My colleague and VMware VCDX Hugo Phan has a ton of excellent USX resources that you can find over on his blog: For this blog, I’m going to cover the basics, then quickly jump into the installation and configuration to show you just how quick and easy it is to get up and running with USX Software Defined Storage. If you’re not familiar with USX, I’d recommend you check out a couple of the following resources:

Atlantis Releases USX 2.0 – All-Flash Performance at Half the Cost of SAN Storage
Atlantis USX 2.0 Launch Webinar
Atlantis USX Solutions Brief
Storage Swiss Chalk Talk Video – How To Improve Software Defined Storage

To demonstrate capabilities of Atlantis USX, I’ve created the following topology diagram showing local (RAM/DAS) and shared (SAN/NAS) resources:USX_Overview

In this diagram, you can see that we can have multiple volumes (including HA VMs for those volumes) in a cluster. We can even manage multiple clusters, datacenters, and vCenter Servers using a common USX infrastructure. In each of these environments, resources could consist of SAN, NAS, DAS, or cloud based object storage. For local or shared resources USX works well with traditional mechanical media (7.2k NL, 10k, 15k SAS/FC), flash (SSD, PCI-E, All Flash Arrays, Flash on DIMM), or even hybrid storage arrays.

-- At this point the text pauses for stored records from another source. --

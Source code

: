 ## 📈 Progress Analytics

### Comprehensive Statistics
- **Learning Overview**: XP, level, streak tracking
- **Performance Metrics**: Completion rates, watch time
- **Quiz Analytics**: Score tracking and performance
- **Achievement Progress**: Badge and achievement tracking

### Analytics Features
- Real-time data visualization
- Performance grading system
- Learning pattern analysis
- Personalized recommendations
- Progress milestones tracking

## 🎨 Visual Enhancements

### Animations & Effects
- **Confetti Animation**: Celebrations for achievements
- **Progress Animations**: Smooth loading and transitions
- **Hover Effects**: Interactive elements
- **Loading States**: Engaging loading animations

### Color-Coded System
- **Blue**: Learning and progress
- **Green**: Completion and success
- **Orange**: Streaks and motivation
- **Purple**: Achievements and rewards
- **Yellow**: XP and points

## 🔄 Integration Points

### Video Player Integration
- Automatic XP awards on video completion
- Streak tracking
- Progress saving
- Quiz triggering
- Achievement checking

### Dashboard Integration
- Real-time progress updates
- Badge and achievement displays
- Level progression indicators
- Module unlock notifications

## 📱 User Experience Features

For each volume, USX enables the administrator to pool and abstract storage from these resources to create purpose built volumes for applications, virtual machines, or large scale workloads. These resources can be combined to create performance and capacity pools, accelerating the modern software defined datacenter! Atlantis’ data services are provided at the volume/HA VM layer for capacity consolidation and performance acceleration real-time at ingest, within the hosts and clusters where the applications reside.


Before I get started with the install process, let’s have a quick discussion about the volume types available within USX 2.0:
– Hybrid (SAN/NAS or Local Storage)
– All Flash
– In-Memory
– Simple Hybrid (Equivalent to disk-backed ILIO)
– Simple In-Memory (Equivalent to diskless ILIO)

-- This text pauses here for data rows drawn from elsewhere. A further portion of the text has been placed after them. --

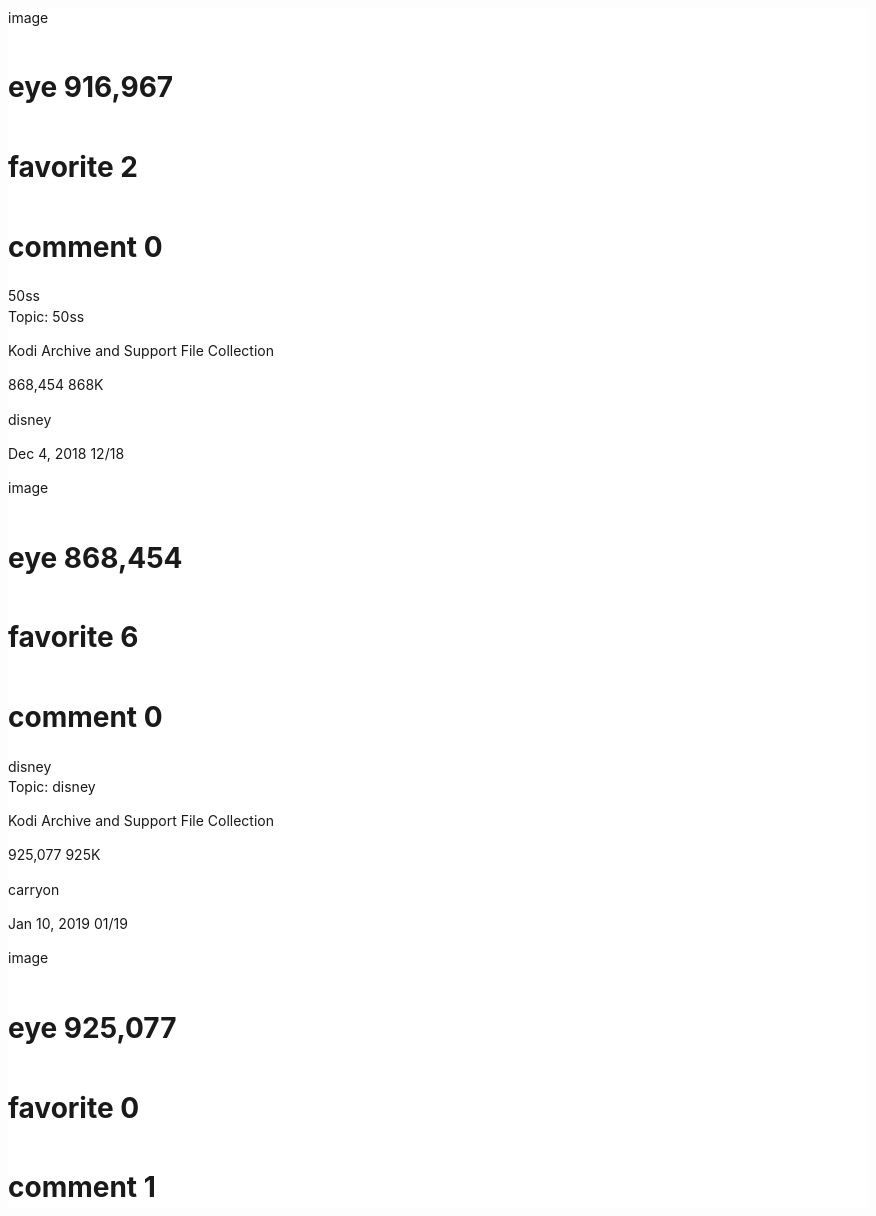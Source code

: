 <span class="iconochive-image" aria-hidden="true"></span><span class="sr-only">image</span>

<span class="iconochive-eye" aria-hidden="true"></span><span class="sr-only">eye</span> 916,967
===============================================================================================

<span class="iconochive-favorite" aria-hidden="true"></span><span class="sr-only">favorite</span> 2
===================================================================================================

<span class="iconochive-comment" aria-hidden="true"></span><span class="sr-only">comment</span> 0
=================================================================================================

50ss  
Topic: 50ss  

<a href="/details/kodi_archive" class="stealth"></a>

Kodi Archive and Support File Collection

868,454 868K

[](/details/disney_20181204 "disney")

disney

Dec 4, 2018 12/18

<span class="iconochive-image" aria-hidden="true"></span><span class="sr-only">image</span>

<span class="iconochive-eye" aria-hidden="true"></span><span class="sr-only">eye</span> 868,454
===============================================================================================

<span class="iconochive-favorite" aria-hidden="true"></span><span class="sr-only">favorite</span> 6
===================================================================================================

<span class="iconochive-comment" aria-hidden="true"></span><span class="sr-only">comment</span> 0
=================================================================================================

disney  
Topic: disney  

<a href="/details/kodi_archive" class="stealth"></a>

Kodi Archive and Support File Collection

925,077 925K

[](/details/carryon_201901 "carryon")

carryon

Jan 10, 2019 01/19

<span class="iconochive-image" aria-hidden="true"></span><span class="sr-only">image</span>

<span class="iconochive-eye" aria-hidden="true"></span><span class="sr-only">eye</span> 925,077
===============================================================================================

<span class="iconochive-favorite" aria-hidden="true"></span><span class="sr-only">favorite</span> 0
===================================================================================================

<span class="iconochive-comment" aria-hidden="true"></span><span class="sr-only">comment</span> 1
=================================================================================================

The two Simple volume types were introduced in USX 2.0 to accommodate Virtual Desktop Infrastructure (VDI) and Server Based Computing (SBC) scenarios, while the other three were available in previous versions of USX. The original three volume types are described quite nicely in the admin guide, shown below:


Hybrid is a converged storage architecture and is the default VV type. The Hybrid volume type uses both a memory pool and a capacity pool to provide consistent performance across a wide variety of underlying storage. Shared storage or DAS is used for the capacity pool, and memory accelerates performance. This volume type provides a good balance between performance and capacity.

Hybrid configuration using shared storageUSXDeploy_Mgmt_GuideV1.

The following figure shows a hyper-converged configuration created using DAS.

Hybrid: hyper-converged configuration using DASUSXDeploy_Mgmt_GuideV1.


All memory is from the memory pool that consists of RAM, local SSDs, flash PCIe cards, or flash on DIMMs. Memory is used both to accelerate performance and as primary storage. This configuration is not persistent, but data resilience is built-in by replicating data in memory on each of the servers from which memory is pooled. This volume type provides the best performance, but is higher risk because data will be lost if all of the servers from which memory is pooled fail. The In-Memory type is most suitable for stateless applications that require very high performance such as Hadoop, MongoDB, and Cassandra.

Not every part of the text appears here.